[Plain-text document sources]
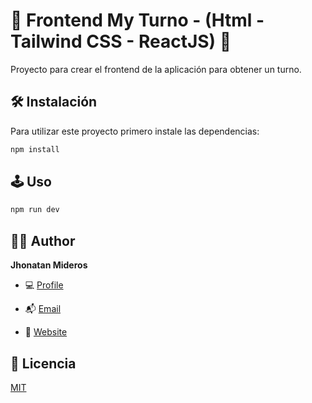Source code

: # 🚀 Frontend My Turno - (Html - Tailwind CSS - ReactJS) 🚀

Proyecto para crear el frontend de la aplicación para obtener un turno.

## 🛠️ Instalación

Para utilizar este proyecto primero instale las dependencias:

```bash
npm install
```

## 🕹 Uso

```bash
npm run dev
```

## 🧑🏻 Author

**Jhonatan Mideros**

- 💻 [Profile](https://github.com/jonmid 'Jhonatan Mideros')

- 📬 [Email](mailto:jonmid.mideros@gmail.com?subject=Hi%20from%20Project%20GitHub 'Hi!')

- 📌 [Website](https://portafolio-jonmid.vercel.app/ 'Welcome')

## 📝 Licencia

[MIT](https://choosealicense.com/licenses/mit/)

[Exercise aim] Copy out every line of the entries where the string "https" shows up.

[Task result]
- 💻 [Profile](https://github.com/jonmid 'Jhonatan Mideros')
- 📌 [Website](https://portafolio-jonmid.vercel.app/ 'Welcome')
[MIT](https://choosealicense.com/licenses/mit/)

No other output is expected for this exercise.